----- Extracted data -----
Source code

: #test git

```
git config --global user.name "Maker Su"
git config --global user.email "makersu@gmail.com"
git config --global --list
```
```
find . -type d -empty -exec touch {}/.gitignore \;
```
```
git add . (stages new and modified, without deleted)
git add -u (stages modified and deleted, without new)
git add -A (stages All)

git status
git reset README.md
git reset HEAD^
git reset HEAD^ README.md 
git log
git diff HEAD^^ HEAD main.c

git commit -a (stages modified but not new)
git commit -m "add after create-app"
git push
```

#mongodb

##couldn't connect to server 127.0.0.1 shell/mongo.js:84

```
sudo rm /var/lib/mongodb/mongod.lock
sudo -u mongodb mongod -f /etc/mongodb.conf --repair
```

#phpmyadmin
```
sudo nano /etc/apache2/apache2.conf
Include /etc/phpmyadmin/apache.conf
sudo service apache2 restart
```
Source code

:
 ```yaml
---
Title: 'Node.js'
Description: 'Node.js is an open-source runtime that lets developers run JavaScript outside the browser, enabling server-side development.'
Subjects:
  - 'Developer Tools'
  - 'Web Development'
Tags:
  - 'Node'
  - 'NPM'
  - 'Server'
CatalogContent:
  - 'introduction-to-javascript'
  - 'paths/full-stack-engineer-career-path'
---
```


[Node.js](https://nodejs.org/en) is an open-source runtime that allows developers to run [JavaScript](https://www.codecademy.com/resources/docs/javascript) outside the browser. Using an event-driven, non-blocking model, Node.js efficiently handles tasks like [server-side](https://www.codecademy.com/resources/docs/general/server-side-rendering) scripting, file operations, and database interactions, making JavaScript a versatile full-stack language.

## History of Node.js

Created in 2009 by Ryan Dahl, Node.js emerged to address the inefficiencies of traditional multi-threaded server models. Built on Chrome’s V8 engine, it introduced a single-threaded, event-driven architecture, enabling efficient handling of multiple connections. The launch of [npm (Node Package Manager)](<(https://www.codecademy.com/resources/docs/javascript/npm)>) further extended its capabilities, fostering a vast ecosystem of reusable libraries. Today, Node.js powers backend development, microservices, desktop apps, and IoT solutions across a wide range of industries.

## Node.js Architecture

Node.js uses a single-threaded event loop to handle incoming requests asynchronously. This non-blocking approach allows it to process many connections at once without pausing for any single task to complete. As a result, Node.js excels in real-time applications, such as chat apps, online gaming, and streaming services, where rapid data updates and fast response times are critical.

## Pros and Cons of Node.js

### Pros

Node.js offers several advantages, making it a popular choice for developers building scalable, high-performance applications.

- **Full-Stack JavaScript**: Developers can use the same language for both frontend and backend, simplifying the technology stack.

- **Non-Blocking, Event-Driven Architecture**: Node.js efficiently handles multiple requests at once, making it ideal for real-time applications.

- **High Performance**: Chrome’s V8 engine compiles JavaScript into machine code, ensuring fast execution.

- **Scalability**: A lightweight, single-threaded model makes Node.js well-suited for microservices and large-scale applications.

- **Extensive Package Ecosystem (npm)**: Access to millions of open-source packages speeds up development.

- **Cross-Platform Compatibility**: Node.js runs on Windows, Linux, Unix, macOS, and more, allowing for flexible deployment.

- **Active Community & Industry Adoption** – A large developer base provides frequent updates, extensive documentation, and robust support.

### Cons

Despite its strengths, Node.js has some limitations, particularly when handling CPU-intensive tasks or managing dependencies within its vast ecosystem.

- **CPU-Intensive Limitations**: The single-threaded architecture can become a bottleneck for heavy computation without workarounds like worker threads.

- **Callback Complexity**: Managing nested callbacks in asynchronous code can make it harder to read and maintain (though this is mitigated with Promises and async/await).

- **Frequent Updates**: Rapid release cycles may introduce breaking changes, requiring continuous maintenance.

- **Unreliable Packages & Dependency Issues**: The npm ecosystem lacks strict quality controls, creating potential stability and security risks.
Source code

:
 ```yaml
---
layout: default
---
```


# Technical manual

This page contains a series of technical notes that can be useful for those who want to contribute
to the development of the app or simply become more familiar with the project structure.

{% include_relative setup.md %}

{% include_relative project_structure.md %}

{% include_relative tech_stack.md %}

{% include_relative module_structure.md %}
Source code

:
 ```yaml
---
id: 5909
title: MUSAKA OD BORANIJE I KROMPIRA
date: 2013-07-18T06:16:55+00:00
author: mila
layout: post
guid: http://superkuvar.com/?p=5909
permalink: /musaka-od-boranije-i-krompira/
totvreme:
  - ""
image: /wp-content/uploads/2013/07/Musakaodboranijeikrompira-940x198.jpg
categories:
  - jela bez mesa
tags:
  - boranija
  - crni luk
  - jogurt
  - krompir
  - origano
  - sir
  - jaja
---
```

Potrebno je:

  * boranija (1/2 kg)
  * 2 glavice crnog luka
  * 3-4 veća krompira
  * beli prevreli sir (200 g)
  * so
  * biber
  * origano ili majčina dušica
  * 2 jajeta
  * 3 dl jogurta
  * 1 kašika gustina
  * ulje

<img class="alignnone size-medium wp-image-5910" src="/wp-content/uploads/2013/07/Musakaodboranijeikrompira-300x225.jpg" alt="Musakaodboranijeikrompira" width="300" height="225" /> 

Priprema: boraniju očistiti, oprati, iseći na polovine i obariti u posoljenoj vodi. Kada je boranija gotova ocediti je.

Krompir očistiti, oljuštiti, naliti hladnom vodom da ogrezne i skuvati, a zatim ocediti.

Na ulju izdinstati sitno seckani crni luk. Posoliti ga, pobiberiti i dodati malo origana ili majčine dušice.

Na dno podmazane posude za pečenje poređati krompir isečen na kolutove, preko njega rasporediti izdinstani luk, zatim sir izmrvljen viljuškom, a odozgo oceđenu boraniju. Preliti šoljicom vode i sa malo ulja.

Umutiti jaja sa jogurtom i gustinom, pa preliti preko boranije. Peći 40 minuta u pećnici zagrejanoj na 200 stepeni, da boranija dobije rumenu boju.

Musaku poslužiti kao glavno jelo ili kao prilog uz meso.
-----
Among the entries, copy every line containing the word "preko".

Response to the task:
Na dno podmazane posude za pečenje poređati krompir isečen na kolutove, preko njega rasporediti izdinstani luk, zatim sir izmrvljen viljuškom, a odozgo oceđenu boraniju. Preliti šoljicom vode i sa malo ulja.
Umutiti jaja sa jogurtom i gustinom, pa preliti preko boranije. Peći 40 minuta u pećnici zagrejanoj na 200 stepeni, da boranija dobije rumenu boju.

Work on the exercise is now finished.